WORK ORDER - Return, word for word, only the lines of the data below that lie between the line with "- [Axios](https://github.com/axios/axios) - The" and the line with "- [CSS Modules](https://github.com/css-modules/css-modules)", those two lines included.

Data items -
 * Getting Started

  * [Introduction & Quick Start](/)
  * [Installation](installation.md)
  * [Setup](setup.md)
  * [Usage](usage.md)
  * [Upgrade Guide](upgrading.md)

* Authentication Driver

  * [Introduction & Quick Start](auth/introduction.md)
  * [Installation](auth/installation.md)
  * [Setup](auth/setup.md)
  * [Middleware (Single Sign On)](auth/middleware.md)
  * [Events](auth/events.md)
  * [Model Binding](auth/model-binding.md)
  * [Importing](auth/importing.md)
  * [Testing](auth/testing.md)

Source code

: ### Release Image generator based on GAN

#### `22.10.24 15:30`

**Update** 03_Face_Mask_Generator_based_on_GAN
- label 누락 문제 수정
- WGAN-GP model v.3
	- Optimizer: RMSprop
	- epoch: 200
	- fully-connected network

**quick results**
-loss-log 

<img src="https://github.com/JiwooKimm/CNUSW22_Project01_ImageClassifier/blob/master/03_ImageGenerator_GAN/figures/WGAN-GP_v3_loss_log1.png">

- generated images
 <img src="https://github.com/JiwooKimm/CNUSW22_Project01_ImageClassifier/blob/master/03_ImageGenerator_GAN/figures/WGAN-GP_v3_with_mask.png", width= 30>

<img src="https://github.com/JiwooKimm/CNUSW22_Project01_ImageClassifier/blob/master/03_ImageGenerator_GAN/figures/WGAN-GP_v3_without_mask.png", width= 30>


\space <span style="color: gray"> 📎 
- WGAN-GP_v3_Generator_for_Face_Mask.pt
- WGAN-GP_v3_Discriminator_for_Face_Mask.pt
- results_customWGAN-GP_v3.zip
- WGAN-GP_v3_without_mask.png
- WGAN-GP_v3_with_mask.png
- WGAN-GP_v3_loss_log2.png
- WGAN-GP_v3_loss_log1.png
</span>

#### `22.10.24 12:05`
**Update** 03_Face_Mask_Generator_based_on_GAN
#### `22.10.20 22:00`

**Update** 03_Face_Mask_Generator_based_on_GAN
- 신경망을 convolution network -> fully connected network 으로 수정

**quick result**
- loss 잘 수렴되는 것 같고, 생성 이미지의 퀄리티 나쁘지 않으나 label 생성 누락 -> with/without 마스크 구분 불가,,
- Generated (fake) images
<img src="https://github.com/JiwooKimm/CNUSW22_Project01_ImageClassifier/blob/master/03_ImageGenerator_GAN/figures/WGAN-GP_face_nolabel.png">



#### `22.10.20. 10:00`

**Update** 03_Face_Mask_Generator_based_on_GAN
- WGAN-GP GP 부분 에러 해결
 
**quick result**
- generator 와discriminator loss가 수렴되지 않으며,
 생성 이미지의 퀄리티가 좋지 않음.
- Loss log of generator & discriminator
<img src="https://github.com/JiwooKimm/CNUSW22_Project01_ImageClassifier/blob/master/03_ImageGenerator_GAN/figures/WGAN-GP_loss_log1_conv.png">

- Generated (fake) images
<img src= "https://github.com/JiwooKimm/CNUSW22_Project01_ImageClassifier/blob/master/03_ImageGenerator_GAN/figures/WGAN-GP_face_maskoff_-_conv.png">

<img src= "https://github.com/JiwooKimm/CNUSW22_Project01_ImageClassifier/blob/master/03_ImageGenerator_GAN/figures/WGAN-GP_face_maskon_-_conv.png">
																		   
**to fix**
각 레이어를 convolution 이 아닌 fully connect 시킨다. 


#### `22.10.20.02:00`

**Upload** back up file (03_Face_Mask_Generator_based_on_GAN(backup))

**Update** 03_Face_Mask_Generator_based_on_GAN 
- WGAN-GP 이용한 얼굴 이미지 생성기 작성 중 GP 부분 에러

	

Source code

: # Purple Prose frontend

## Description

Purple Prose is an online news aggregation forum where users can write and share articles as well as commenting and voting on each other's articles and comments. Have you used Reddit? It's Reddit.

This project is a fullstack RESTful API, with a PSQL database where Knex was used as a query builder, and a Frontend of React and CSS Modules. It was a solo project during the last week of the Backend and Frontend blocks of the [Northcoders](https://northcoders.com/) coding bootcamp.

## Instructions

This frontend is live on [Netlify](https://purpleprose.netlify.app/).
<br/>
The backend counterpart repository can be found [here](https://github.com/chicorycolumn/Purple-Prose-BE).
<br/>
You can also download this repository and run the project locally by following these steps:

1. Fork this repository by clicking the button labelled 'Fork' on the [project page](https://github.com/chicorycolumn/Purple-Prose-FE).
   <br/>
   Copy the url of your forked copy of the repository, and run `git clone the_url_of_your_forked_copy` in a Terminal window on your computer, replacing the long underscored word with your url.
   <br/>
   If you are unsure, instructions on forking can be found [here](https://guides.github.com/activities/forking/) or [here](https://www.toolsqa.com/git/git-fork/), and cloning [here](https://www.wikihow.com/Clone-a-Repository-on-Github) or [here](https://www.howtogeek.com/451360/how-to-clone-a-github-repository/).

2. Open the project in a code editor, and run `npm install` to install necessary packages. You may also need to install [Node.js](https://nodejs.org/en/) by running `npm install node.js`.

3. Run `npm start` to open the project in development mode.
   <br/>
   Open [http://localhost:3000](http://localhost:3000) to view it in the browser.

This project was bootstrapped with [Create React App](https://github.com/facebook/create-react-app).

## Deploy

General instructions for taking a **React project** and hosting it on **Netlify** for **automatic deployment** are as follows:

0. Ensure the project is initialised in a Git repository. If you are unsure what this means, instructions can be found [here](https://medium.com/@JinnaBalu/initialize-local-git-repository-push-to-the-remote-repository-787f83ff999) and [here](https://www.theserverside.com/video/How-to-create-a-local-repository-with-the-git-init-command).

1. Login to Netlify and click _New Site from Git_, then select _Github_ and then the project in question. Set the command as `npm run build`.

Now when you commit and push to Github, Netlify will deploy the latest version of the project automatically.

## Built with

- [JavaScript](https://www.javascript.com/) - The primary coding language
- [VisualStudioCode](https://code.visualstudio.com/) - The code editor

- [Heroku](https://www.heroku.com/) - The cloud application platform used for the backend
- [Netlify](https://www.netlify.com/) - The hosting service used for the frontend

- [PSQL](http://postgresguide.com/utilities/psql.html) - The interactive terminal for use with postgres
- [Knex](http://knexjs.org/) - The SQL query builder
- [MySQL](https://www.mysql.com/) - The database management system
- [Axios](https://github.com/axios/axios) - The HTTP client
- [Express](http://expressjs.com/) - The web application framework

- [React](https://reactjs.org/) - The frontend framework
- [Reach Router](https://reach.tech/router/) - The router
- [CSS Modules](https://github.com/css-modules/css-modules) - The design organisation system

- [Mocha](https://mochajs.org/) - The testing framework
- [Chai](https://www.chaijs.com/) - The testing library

ANSWER TO THIS EXERCISE -
- [Axios](https://github.com/axios/axios) - The HTTP client
- [Express](http://expressjs.com/) - The web application framework

- [React](https://reactjs.org/) - The frontend framework
- [Reach Router](https://reach.tech/router/) - The router
- [CSS Modules](https://github.com/css-modules/css-modules) - The design organisation system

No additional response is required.